By using the best and lightest of all the big 3 manufacturers, you get the lightest build and it works perfect! It's what I use and I couldn't be happier. 

Matt P.


----------



## DIRT BOY (Aug 22, 2002)

skygodmatt said:


> This is this perfect combo. Don't you agree?
> 
> 1) Sram Force shifters and derailleurs with 1090R chain
> 
> ...


Well the KMC X10- SL is lighter with a removable master link. KCNC cassttes are lighter. FSA K-Force LIGHT are lighter than RECORD UT, but maybe keep the REC UT.

Campy RECORD RD is lighter, but SRAM has the weight advantage in the shifters. BUT use BTP Ergo clamps and the weight is with 10-12g. 

The RD is lighter for the FORCE but a RECORD RD with a Fiber-lyte CF cage and a SRP Pivot bolt will weigh a FEW GRAMS LESS @168G and won't blow up!

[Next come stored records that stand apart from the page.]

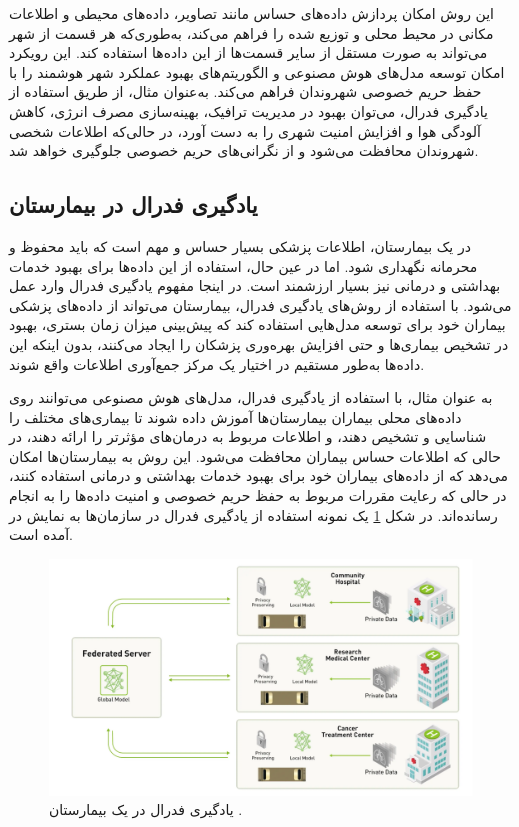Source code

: این روش امکان پردازش داده‌های حساس مانند تصاویر، داده‌های محیطی و اطلاعات مکانی در محیط محلی و توزیع شده را فراهم می‌کند، به‌طوری‌که هر قسمت از شهر می‌تواند به صورت مستقل از سایر قسمت‌ها از این داده‌ها استفاده کند. این رویکرد امکان توسعه مدل‌های هوش مصنوعی و الگوریتم‌های بهبود عملکرد شهر هوشمند را با حفظ حریم خصوصی شهروندان فراهم می‌کند. به‌عنوان مثال، از طریق استفاده از یادگیری فدرال، می‌توان بهبود در مدیریت ترافیک، بهینه‌سازی مصرف انرژی، کاهش آلودگی هوا و افزایش امنیت شهری را به دست آورد، در حالی‌که اطلاعات شخصی شهروندان محافظت می‌شود و از نگرانی‌های حریم خصوصی جلوگیری خواهد شد.


\subsection{یادگیری فدرال در بیمارستان}
در یک بیمارستان، اطلاعات پزشکی بسیار حساس و مهم است که باید محفوظ و محرمانه نگهداری شود. اما در عین حال، استفاده از این داده‌ها برای بهبود خدمات بهداشتی و درمانی نیز بسیار ارزشمند است. در اینجا مفهوم یادگیری فدرال وارد عمل می‌شود. با استفاده از روش‌های یادگیری فدرال، بیمارستان می‌تواند از داده‌های پزشکی بیماران خود برای توسعه مدل‌هایی استفاده کند که پیش‌بینی میزان زمان بستری، بهبود در تشخیص بیماری‌ها و حتی افزایش بهره‌وری پزشکان را ایجاد می‌کنند، بدون اینکه این داده‌ها به‌طور مستقیم در اختیار یک مرکز جمع‌آوری اطلاعات واقع شوند.

به عنوان مثال، با استفاده از یادگیری فدرال، مدل‌های هوش مصنوعی می‌توانند روی داده‌های محلی بیماران بیمارستان‌ها آموزش داده شوند تا بیماری‌های مختلف را شناسایی و تشخیص دهند، و اطلاعات مربوط به درمان‌های مؤثرتر را ارائه دهند، در حالی که اطلاعات حساس بیماران محافظت می‌شود. این روش به بیمارستان‌ها امکان می‌دهد که از داده‌های بیماران خود برای بهبود خدمات بهداشتی و درمانی استفاده کنند، در حالی که رعایت مقررات مربوط به حفظ حریم خصوصی و امنیت داده‌ها را به انجام رسانده‌اند. در شکل
\ref{hospital}
یک نمونه استفاده از یادگیری فدرال در سازمان‌ها به نمایش در آمده است.


\begin{figure}[t]
	\centering
	\includegraphics[scale=1]{images/chap1/hospital.png}%
	\caption{%
		یادگیری فدرال در یک بیمارستان
		\cite{kim2012control}%
		.
	}
	\label{hospital}
	\centering
\end{figure}


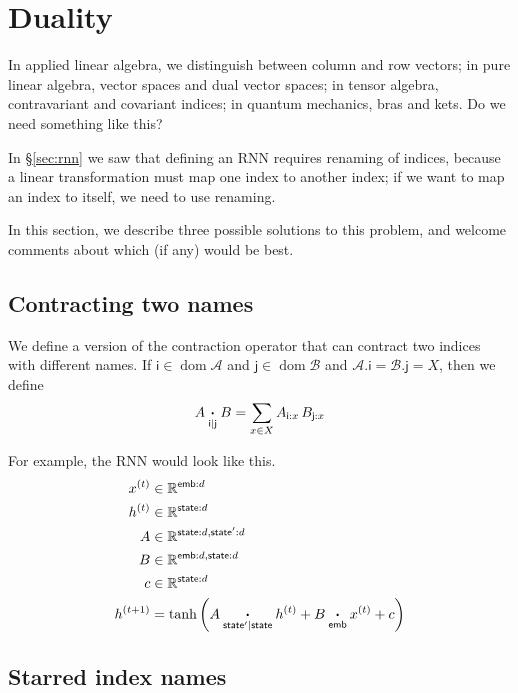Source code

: \documentclass{article}
\newcommand{\name}[1]{\mathsf{#1}}
\newcommand{\ndot}[1]{\mathbin{\mathop{\thinspace\boldsymbol\cdot\thinspace}\displaylimits_{\name{#1}}}}
\newcommand{\nndot}[2]{\mathbin{\mathop{\thinspace\boldsymbol\cdot\thinspace}\displaylimits_{\name{#1}|\name{#2}}}}
\DeclareMathOperator{\tupledom}{dom}
\newcommand{\tupleproj}[2]{#1.#2}
\begin{document}
\section{Duality}
\label{sec:duality}

In applied linear algebra, we distinguish between column and row vectors; in pure linear algebra, vector spaces and dual vector spaces; in tensor algebra, contravariant and covariant indices; in quantum mechanics, bras and kets. Do we need something like this?

In \S\ref{sec:rnn} we saw that defining an RNN requires renaming of indices, because a linear transformation must map one index to another index; if we want to map an index to itself, we need to use renaming.

In this section, we describe three possible solutions to this problem, and welcome comments about which (if any) would be best.

\subsection{Contracting two names}

We define a version of the contraction operator that can contract two indices with different names. If $\name{i} \in \tupledom \mathcal{A}$ and $\name{j} \in \tupledom \mathcal{B}$ and $\tupleproj{\mathcal{A}}{\name{i}} = \tupleproj{\mathcal{B}}{\name{j}} = X$, then we define
\begin{equation*}
A \nndot{i}{j} B = \sum_{x \in X} A_{\name{i}: x} \, B_{\name{j}: x}
\end{equation*}

For example, the RNN would look like this.
\begin{align*}
x^{(t)} &\in \mathbb{R}^{\name{emb}: d} \\
h^{(t)} &\in \mathbb{R}^{\name{state}: d} \\
A &\in \mathbb{R}^{\name{state}: d, \name{state'}: d} \\
B &\in \mathbb{R}^{\name{emb}: d, \name{state}: d} \\
c &\in \mathbb{R}^{\name{state}: d} \\
h^{(t+1)} &= \tanh\left( A \nndot{state'}{state} h^{(t)} + B \ndot{emb} x^{(t)} + c \right)
\end{align*}

\subsection{Starred index names}
\end{document}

I am like what SRAM is doing and I love thier MTB stuff. Once they get the brakes fixed and better RD they will be a real challanger to Camp for the WW crowd and the higher end crowd.

But it ALL comes down to hood and shiting style preference.


----------



## skygodmatt (May 24, 2005)

*you've got it*

Boy,

You're a king weight weenie all the way.

Kudos.


----------



## Mdeth1313 (Nov 1, 2001)

As for the Force RD-- aside from the blowing up thing-

you can tune it as well-- I dropped mine to 150g w/ a carbon inner cage, carbon pulleys, ti, alu and nylon bolts-- 

hoping it doesnt explode!


----------



## FondriestFan (May 19, 2005)

Hmmm, I'm deciding between the FSA K-Force cranks and eating another lemon bar.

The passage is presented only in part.